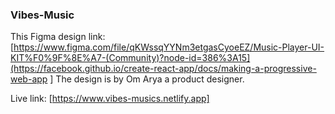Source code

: ### Vibes-Music
This Figma design link: [https://www.figma.com/file/qKWssqYYNm3etgasCyoeEZ/Music-Player-UI-KIT%F0%9F%8E%A7-(Community)?node-id=386%3A15](https://facebook.github.io/create-react-app/docs/making-a-progressive-web-app
]
The design is by Om Arya a product designer.

Live link: [https://www.vibes-musics.netlify.app]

^^^^

● **Work required**: Skip the pictures, then return the rest of the data exactly.

● **Reply to the task**:
Source code

: ### Vibes-Music
This Figma design link: [https://www.figma.com/file/qKWssqYYNm3etgasCyoeEZ/Music-Player-UI-KIT%F0%9F%8E%A7-(Community)?node-id=386%3A15](https://facebook.github.io/create-react-app/docs/making-a-progressive-web-app
]
The design is by Om Arya a product designer.

Live link: [https://www.vibes-musics.netlify.app]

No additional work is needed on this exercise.